▸ Work required
Please repeat the lines of the material below exactly, starting with the one that contains "and legal judgments." and ending with the last.

▸ Available records
++++++++

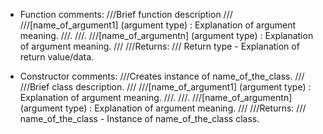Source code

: - Function comments:
	///Brief function description
    ///
	///[name_of_argument1] (argument type) : Explanation of argument meaning. 
	///.
	///.
	///[name_of_argumentn] (argument type) : Explanation of argument meaning.
    ///
    ///Returns:
    ///    Return type - Explanation of return value/data.
     
	
	 
- Constructor comments:
	///Creates instance of name_of_the_class.
	///
	///Brief class description.
    ///
    ///[name_of_argument1] (argument type) : Explanation of argument meaning. 
	///.
	///.
	///[name_of_argumentn] (argument type) : Explanation of argument meaning.
	///
    ///Returns:
    ///  name_of_the_class - Instance of name_of_the_class class. 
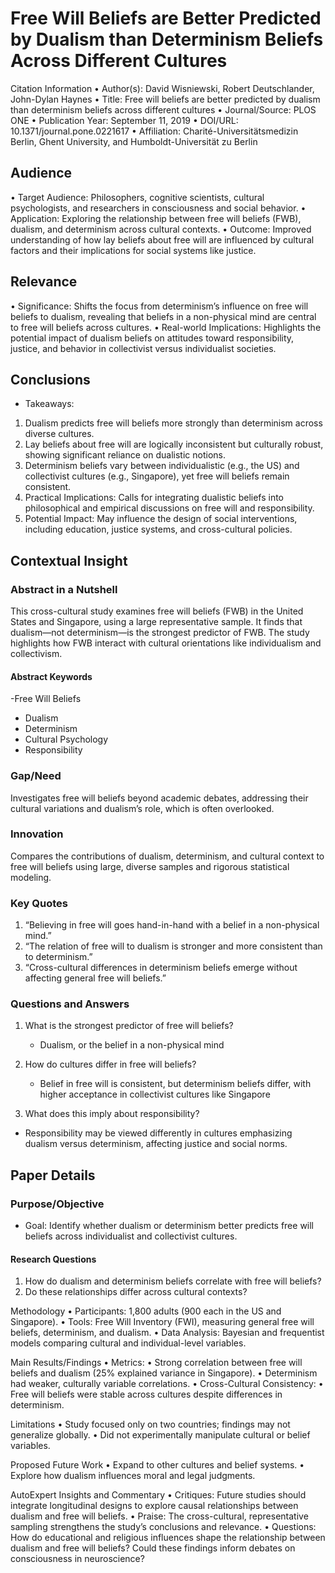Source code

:# Free Will Beliefs are Better Predicted by Dualism than Determinism Beliefs Across Different Cultures

Citation Information
• Author(s): David Wisniewski, Robert Deutschlander, John-Dylan Haynes
• Title: Free will beliefs are better predicted by dualism than determinism beliefs across different cultures
• Journal/Source: PLOS ONE
• Publication Year: September 11, 2019
• DOI/URL: 10.1371/journal.pone.0221617
• Affiliation: Charité-Universitätsmedizin Berlin, Ghent University, and Humboldt-Universität zu Berlin

## Audience

• Target Audience: Philosophers, cognitive scientists, cultural psychologists, and researchers in consciousness and social behavior.
• Application: Exploring the relationship between free will beliefs (FWB), dualism, and determinism across cultural contexts.
• Outcome: Improved understanding of how lay beliefs about free will are influenced by cultural factors and their implications for social systems like justice.

## Relevance

• Significance: Shifts the focus from determinism’s influence on free will beliefs to dualism, revealing that beliefs in a non-physical mind are central to free will beliefs across cultures.
• Real-world Implications: Highlights the potential impact of dualism beliefs on attitudes toward responsibility, justice, and behavior in collectivist versus individualist societies.

## Conclusions

- Takeaways:

1. Dualism predicts free will beliefs more strongly than determinism across diverse cultures.
2. Lay beliefs about free will are logically inconsistent but culturally robust, showing significant reliance on dualistic notions.
3. Determinism beliefs vary between individualistic (e.g., the US) and collectivist cultures (e.g., Singapore), yet free will beliefs remain consistent.
4. Practical Implications: Calls for integrating dualistic beliefs into philosophical and empirical discussions on free will and responsibility.
5. Potential Impact: May influence the design of social interventions, including education, justice systems, and cross-cultural policies.

## Contextual Insight

### Abstract in a Nutshell

This cross-cultural study examines free will beliefs (FWB) in the United States and Singapore, using a large representative sample. It finds that dualism—not determinism—is the strongest predictor of FWB. The study highlights how FWB interact with cultural orientations like individualism and collectivism.

#### Abstract Keywords

-Free Will Beliefs

- Dualism
- Determinism
- Cultural Psychology
- Responsibility

### Gap/Need

Investigates free will beliefs beyond academic debates, addressing their cultural variations and dualism’s role, which is often overlooked.

### Innovation

Compares the contributions of dualism, determinism, and cultural context to free will beliefs using large, diverse samples and rigorous statistical modeling.

### Key Quotes

1. “Believing in free will goes hand-in-hand with a belief in a non-physical mind.”
2. “The relation of free will to dualism is stronger and more consistent than to determinism.”
3. “Cross-cultural differences in determinism beliefs emerge without affecting general free will beliefs.”

### Questions and Answers

1. What is the strongest predictor of free will beliefs?
   - Dualism, or the belief in a non-physical mind

2. How do cultures differ in free will beliefs?
   - Belief in free will is consistent, but determinism beliefs differ, with higher acceptance in collectivist cultures like Singapore

3. What does this imply about responsibility?

- Responsibility may be viewed differently in cultures emphasizing dualism versus determinism, affecting justice and social norms.

## Paper Details

### Purpose/Objective

- Goal: Identify whether dualism or determinism better predicts free will beliefs across individualist and collectivist cultures.

#### Research Questions

 1. How do dualism and determinism beliefs correlate with free will beliefs?
 2. Do these relationships differ across cultural contexts?

Methodology
 • Participants: 1,800 adults (900 each in the US and Singapore).
 • Tools: Free Will Inventory (FWI), measuring general free will beliefs, determinism, and dualism.
 • Data Analysis: Bayesian and frequentist models comparing cultural and individual-level variables.

Main Results/Findings
 • Metrics:
 • Strong correlation between free will beliefs and dualism (25% explained variance in Singapore).
 • Determinism had weaker, culturally variable correlations.
 • Cross-Cultural Consistency:
 • Free will beliefs were stable across cultures despite differences in determinism.

Limitations
 • Study focused only on two countries; findings may not generalize globally.
 • Did not experimentally manipulate cultural or belief variables.

Proposed Future Work
 • Expand to other cultures and belief systems.
 • Explore how dualism influences moral and legal judgments.

AutoExpert Insights and Commentary
 • Critiques: Future studies should integrate longitudinal designs to explore causal relationships between dualism and free will beliefs.
 • Praise: The cross-cultural, representative sampling strengthens the study’s conclusions and relevance.
 • Questions: How do educational and religious influences shape the relationship between dualism and free will beliefs? Could these findings inform debates on consciousness in neuroscience?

++++++++

▸ Task output
 • Explore how dualism influences moral and legal judgments.

AutoExpert Insights and Commentary
 • Critiques: Future studies should integrate longitudinal designs to explore causal relationships between dualism and free will beliefs.
 • Praise: The cross-cultural, representative sampling strengthens the study’s conclusions and relevance.
 • Questions: How do educational and religious influences shape the relationship between dualism and free will beliefs? Could these findings inform debates on consciousness in neuroscience?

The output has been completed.